TASK GOAL:
Set down every entry again exactly as it stands below.

EXTRACTED RECORDS:
━━━
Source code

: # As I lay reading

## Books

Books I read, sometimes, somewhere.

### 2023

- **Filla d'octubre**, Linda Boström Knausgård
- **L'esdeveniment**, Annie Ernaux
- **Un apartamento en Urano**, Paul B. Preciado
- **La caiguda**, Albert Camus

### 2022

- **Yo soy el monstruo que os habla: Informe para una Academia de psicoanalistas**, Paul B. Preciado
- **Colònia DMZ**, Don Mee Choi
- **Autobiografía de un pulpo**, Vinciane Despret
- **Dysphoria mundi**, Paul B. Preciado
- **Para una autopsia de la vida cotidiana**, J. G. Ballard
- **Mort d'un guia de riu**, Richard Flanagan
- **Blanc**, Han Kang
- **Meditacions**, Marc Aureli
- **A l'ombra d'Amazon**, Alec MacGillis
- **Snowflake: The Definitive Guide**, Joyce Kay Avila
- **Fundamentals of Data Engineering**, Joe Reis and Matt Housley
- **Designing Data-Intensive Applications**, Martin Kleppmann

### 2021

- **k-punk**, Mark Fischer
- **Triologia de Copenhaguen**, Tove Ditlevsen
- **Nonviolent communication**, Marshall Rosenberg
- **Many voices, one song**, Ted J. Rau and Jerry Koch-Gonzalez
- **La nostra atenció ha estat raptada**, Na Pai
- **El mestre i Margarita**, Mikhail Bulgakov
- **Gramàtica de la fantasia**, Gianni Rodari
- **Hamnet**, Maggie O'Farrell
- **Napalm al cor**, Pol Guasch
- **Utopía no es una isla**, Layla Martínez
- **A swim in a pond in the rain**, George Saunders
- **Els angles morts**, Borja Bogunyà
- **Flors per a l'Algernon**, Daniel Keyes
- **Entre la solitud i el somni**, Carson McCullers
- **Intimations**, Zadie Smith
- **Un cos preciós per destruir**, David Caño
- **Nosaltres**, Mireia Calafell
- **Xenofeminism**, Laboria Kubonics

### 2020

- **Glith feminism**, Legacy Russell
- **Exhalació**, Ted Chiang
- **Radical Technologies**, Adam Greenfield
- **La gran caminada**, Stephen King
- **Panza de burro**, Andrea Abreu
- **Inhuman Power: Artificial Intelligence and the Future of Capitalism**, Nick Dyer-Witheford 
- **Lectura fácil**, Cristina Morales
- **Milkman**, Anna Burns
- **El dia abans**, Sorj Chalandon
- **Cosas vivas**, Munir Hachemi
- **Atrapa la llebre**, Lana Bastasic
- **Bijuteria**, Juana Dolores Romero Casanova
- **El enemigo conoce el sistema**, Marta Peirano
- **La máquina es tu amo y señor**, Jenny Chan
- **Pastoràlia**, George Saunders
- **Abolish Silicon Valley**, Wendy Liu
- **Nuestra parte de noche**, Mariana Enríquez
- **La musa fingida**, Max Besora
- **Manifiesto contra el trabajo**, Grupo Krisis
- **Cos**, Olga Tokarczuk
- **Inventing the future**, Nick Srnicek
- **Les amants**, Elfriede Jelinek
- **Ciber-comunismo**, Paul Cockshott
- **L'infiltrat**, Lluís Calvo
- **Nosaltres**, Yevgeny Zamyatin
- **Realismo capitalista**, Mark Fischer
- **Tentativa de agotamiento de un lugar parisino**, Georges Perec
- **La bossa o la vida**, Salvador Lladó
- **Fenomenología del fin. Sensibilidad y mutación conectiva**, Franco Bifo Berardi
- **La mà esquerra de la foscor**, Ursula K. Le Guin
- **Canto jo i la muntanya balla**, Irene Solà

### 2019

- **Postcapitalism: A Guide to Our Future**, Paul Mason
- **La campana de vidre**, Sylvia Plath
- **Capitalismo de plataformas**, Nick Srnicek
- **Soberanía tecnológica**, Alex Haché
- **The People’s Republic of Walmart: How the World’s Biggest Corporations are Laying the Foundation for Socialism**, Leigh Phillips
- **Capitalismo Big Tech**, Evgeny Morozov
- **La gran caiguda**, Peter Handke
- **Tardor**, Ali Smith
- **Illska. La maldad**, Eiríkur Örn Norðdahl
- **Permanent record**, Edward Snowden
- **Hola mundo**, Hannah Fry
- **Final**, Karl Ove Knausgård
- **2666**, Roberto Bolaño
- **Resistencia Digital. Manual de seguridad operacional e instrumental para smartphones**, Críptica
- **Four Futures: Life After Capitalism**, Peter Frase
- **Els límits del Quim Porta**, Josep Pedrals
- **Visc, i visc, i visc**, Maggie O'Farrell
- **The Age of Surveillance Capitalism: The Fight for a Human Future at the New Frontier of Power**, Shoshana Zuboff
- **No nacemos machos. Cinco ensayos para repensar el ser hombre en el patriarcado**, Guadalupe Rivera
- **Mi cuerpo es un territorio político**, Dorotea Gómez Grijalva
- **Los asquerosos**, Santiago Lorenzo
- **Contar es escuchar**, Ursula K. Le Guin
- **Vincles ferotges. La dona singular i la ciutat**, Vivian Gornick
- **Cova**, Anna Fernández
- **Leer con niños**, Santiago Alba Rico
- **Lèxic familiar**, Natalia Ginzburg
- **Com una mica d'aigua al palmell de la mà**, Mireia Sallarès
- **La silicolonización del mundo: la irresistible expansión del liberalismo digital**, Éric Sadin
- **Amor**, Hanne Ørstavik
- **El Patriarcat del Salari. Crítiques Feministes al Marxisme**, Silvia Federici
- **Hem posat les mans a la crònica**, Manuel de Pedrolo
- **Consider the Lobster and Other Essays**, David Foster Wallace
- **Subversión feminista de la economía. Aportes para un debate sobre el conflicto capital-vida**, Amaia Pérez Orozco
━━━
SOLUTION:
Source code

: # As I lay reading

## Books

Books I read, sometimes, somewhere.

### 2023

- **Filla d'octubre**, Linda Boström Knausgård
- **L'esdeveniment**, Annie Ernaux
- **Un apartamento en Urano**, Paul B. Preciado
- **La caiguda**, Albert Camus

### 2022

- **Yo soy el monstruo que os habla: Informe para una Academia de psicoanalistas**, Paul B. Preciado
- **Colònia DMZ**, Don Mee Choi
- **Autobiografía de un pulpo**, Vinciane Despret
- **Dysphoria mundi**, Paul B. Preciado
- **Para una autopsia de la vida cotidiana**, J. G. Ballard
- **Mort d'un guia de riu**, Richard Flanagan
- **Blanc**, Han Kang
- **Meditacions**, Marc Aureli
- **A l'ombra d'Amazon**, Alec MacGillis
- **Snowflake: The Definitive Guide**, Joyce Kay Avila
- **Fundamentals of Data Engineering**, Joe Reis and Matt Housley
- **Designing Data-Intensive Applications**, Martin Kleppmann

### 2021

- **k-punk**, Mark Fischer
- **Triologia de Copenhaguen**, Tove Ditlevsen
- **Nonviolent communication**, Marshall Rosenberg
- **Many voices, one song**, Ted J. Rau and Jerry Koch-Gonzalez
- **La nostra atenció ha estat raptada**, Na Pai
- **El mestre i Margarita**, Mikhail Bulgakov
- **Gramàtica de la fantasia**, Gianni Rodari
- **Hamnet**, Maggie O'Farrell
- **Napalm al cor**, Pol Guasch
- **Utopía no es una isla**, Layla Martínez
- **A swim in a pond in the rain**, George Saunders
- **Els angles morts**, Borja Bogunyà
- **Flors per a l'Algernon**, Daniel Keyes
- **Entre la solitud i el somni**, Carson McCullers
- **Intimations**, Zadie Smith
- **Un cos preciós per destruir**, David Caño
- **Nosaltres**, Mireia Calafell
- **Xenofeminism**, Laboria Kubonics

### 2020

- **Glith feminism**, Legacy Russell
- **Exhalació**, Ted Chiang
- **Radical Technologies**, Adam Greenfield
- **La gran caminada**, Stephen King
- **Panza de burro**, Andrea Abreu
- **Inhuman Power: Artificial Intelligence and the Future of Capitalism**, Nick Dyer-Witheford 
- **Lectura fácil**, Cristina Morales
- **Milkman**, Anna Burns
- **El dia abans**, Sorj Chalandon
- **Cosas vivas**, Munir Hachemi
- **Atrapa la llebre**, Lana Bastasic
- **Bijuteria**, Juana Dolores Romero Casanova
- **El enemigo conoce el sistema**, Marta Peirano
- **La máquina es tu amo y señor**, Jenny Chan
- **Pastoràlia**, George Saunders
- **Abolish Silicon Valley**, Wendy Liu
- **Nuestra parte de noche**, Mariana Enríquez
- **La musa fingida**, Max Besora
- **Manifiesto contra el trabajo**, Grupo Krisis
- **Cos**, Olga Tokarczuk
- **Inventing the future**, Nick Srnicek
- **Les amants**, Elfriede Jelinek
- **Ciber-comunismo**, Paul Cockshott
- **L'infiltrat**, Lluís Calvo
- **Nosaltres**, Yevgeny Zamyatin
- **Realismo capitalista**, Mark Fischer
- **Tentativa de agotamiento de un lugar parisino**, Georges Perec
- **La bossa o la vida**, Salvador Lladó
- **Fenomenología del fin. Sensibilidad y mutación conectiva**, Franco Bifo Berardi
- **La mà esquerra de la foscor**, Ursula K. Le Guin
- **Canto jo i la muntanya balla**, Irene Solà

### 2019

- **Postcapitalism: A Guide to Our Future**, Paul Mason
- **La campana de vidre**, Sylvia Plath
- **Capitalismo de plataformas**, Nick Srnicek
- **Soberanía tecnológica**, Alex Haché
- **The People’s Republic of Walmart: How the World’s Biggest Corporations are Laying the Foundation for Socialism**, Leigh Phillips
- **Capitalismo Big Tech**, Evgeny Morozov
- **La gran caiguda**, Peter Handke
- **Tardor**, Ali Smith
- **Illska. La maldad**, Eiríkur Örn Norðdahl
- **Permanent record**, Edward Snowden
- **Hola mundo**, Hannah Fry
- **Final**, Karl Ove Knausgård
- **2666**, Roberto Bolaño
- **Resistencia Digital. Manual de seguridad operacional e instrumental para smartphones**, Críptica
- **Four Futures: Life After Capitalism**, Peter Frase
- **Els límits del Quim Porta**, Josep Pedrals
- **Visc, i visc, i visc**, Maggie O'Farrell
- **The Age of Surveillance Capitalism: The Fight for a Human Future at the New Frontier of Power**, Shoshana Zuboff
- **No nacemos machos. Cinco ensayos para repensar el ser hombre en el patriarcado**, Guadalupe Rivera
- **Mi cuerpo es un territorio político**, Dorotea Gómez Grijalva
- **Los asquerosos**, Santiago Lorenzo
- **Contar es escuchar**, Ursula K. Le Guin
- **Vincles ferotges. La dona singular i la ciutat**, Vivian Gornick
- **Cova**, Anna Fernández
- **Leer con niños**, Santiago Alba Rico
- **Lèxic familiar**, Natalia Ginzburg
- **Com una mica d'aigua al palmell de la mà**, Mireia Sallarès
- **La silicolonización del mundo: la irresistible expansión del liberalismo digital**, Éric Sadin
- **Amor**, Hanne Ørstavik
- **El Patriarcat del Salari. Crítiques Feministes al Marxisme**, Silvia Federici
- **Hem posat les mans a la crònica**, Manuel de Pedrolo
- **Consider the Lobster and Other Essays**, David Foster Wallace
- **Subversión feminista de la economía. Aportes para un debate sobre el conflicto capital-vida**, Amaia Pérez Orozco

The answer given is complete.